The Colorado Department of Public Health and Environment (referred to as CDPHE) believes that our water quality problem is created because we are pumping too much water out of our primary well and that the volume of pumping impedes bank filtration from being able to clean the water sufficiently. This is the first time Greg Levine or I had heard that. CDPHE staff reports they were told that we do that because of a requirement of water rights. We are not sure where this came from and we are currently working with our attorneys as to where this assumption originated. Because of this, they had assumed that we could not fix leaks and improve the problem; we would still have to pump at a rate that is very high.
CDPHE agrees our biggest problem is our downtown infrastructure and the substantial leakage in our system. They are ok with including aggressive leak reduction as part of our water compliance plan which also may make us eligible for additional funds to accomplish our water line replacement plan. If we fix our downtown system and substantially reduce leaks, we will need to pump less water. When we can pump less water, the less expensive solution of bank filtration and UV or some other disinfection method will work to solve our water quality regulatory issue. CDPHE will accept bank filtration and disinfection instead of an expensive treatment plant under that scenario. We will look at another disinfection method besides our current interim method of higher levels of chlorination. They will allow us to delay a solution until we finish our downtown replacement project and aggressive leak program as long as we continue to chlorinate. My recommendation to the BOT will be that we fix our downtown system on an accelerated schedule (two years) starting this fall of 2014 and also to aggressively pursue leak repair in other parts of town both by fixing public water lines and requiring home owners to fix leaks on private property. We hope to reduce the leakage in our system by at least another 50% which will satisfactorily reduce our water pumping rates.
In addition, a public works engineer we have been working with believes that we can fix our wastewater problem for around $20,000, which is $100,000 less than we expected. We will continue to analyze that situation and bring a recommendation to the BOT for wastewater plant improvements when we have a solid plan.
Here is the skeleton water compliance plan I proposed to the state. I am working on getting additional funding and when I have all the information, I’ll be bringing a recommendation on how to proceed to the BOT. Please note that our current water quality is safe, this is a regulatory issue. Also, we will have to continue to raise water rates at what I now believe is a most reasonable level to fund these improvements.
1. Start right away on the bank filtration study according to CDPHE parameters (Greg Levine)
2. Get the downtown water and sewer system replacement project ready to bid for fall 2014 first phase construction. Do the heaviest trafficked streets first as far as budget will allow. We can put all of the $200,000 budgeted for well replacement, our $200,000 EIG grant and $100,000 budgeted for the wastewater treatment plant to do a first phase downtown replacement section in fall of 2014. That way we will do the most trafficked section and get it out of the way while we work on the less trafficked sections in 2015 and 2016. I am working with the Colorado Department of Local Affairs and CDPHE to see if we can get additional funds for the fall first phase.

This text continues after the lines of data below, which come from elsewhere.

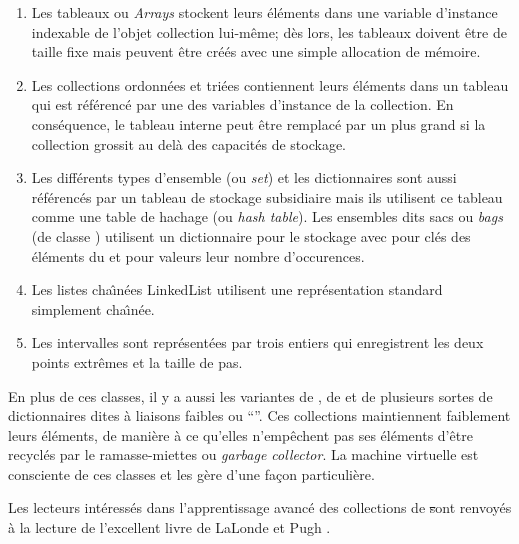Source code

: \documentclass[a4paper,10pt,twoside]{book}
\begin{document}
\begin{enumerate}
  \item Les tableaux ou \emph{Arrays} stockent leurs \'el\'ements dans une
variable d'instance indexable de l'objet collection lui-m\^eme; 
d\`es lors, les tableaux doivent \^etre de taille fixe mais peuvent \^etre
cr\'e\'es avec une simple allocation de m\'emoire.
  \item Les collections ordonn\'ees  et tri\'ees 
 contiennent leurs \'el\'ements dans un tableau
qui est r\'ef\'erenc\'e par une des variables d'instance de la collection.
En cons\'equence, le tableau interne peut \^etre remplac\'e par un 
plus grand si la collection grossit au del\`a des capacit\'es de 
stockage.
  \item Les diff\'erents types d'ensemble (ou \emph{set}) et les dictionnaires
sont aussi r\'ef\'erenc\'es par un tableau de stockage subsidiaire
mais ils utilisent ce tableau comme une table de hachage (ou \emph{hash table}). Les ensembles dits sacs ou \emph{bags} (de classe ) utilisent
un dictionnaire  pour le stockage avec pour cl\'es
des \'el\'ements du  et pour valeurs leur nombre d'occurences.
  \item Les listes cha\^{\i}n\'ees LinkedList utilisent une
repr\'esentation standard simplement cha\^{\i}n\'ee.
  \item Les intervalles  sont repr\'esent\'ees 
par trois entiers qui enregistrent les deux points extr\^emes et la taille de pas.
\end{enumerate}
En plus de ces classes, il y a aussi les variantes de \mbox{,} de  et de plusieurs sortes de dictionnaires dites \`a liaisons faibles ou ``''. Ces collections maintiennent faiblement leurs \'el\'ements, \ie de mani\`ere \`a ce qu'elles n'emp\^echent pas ses \'el\'ements d'\^etre
recycl\'es par le ramasse-miettes ou \emph{garbage collector}.
La machine virtuelle \pharo est consciente de ces classes et les g\`ere d'une
fa\c{c}on particuli\`ere.

Les lecteurs int\'eress\'es dans l'apprentissage avanc\'e des collections
de \st sont renvoy\'es \`a la lecture de l'excellent livre de LaLonde et Pugh
\cite{LaLo90a}.
\end{document}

3. Apply for $2 million from Energy impact in August for the second phase in spring of 2015 and do as much leak repair and downtown work as we can. We will have to match this with loan or some other grant at least $750,000. At this point, we could be finished but if not we would wind up all repairs in 2016.
4. Start the CDPHE required Preliminary Engineering Report in order to help secure additional funding.
5. At the conclusion of the downtown replacement project plus aggressive leak repair elsewhere in town, we most likely will reduce our need for water to the point that we do not have to build a treatment plant.
We will be recommending to the BOT that we approach the downtown replacement as a multi-year contract to keep the bids lower.
There are consequences to this approach. We have to notify our citizens that we are in violation every month we don’t have treatment from February 2015 onward until we are completely done meeting our water quality compliance plan requirements (hence, the benefit in accelerating the replacement and leak repair plan). The notices are onerous and we will have to continue to do public education and keep everyone informed so no one misinterprets the notices.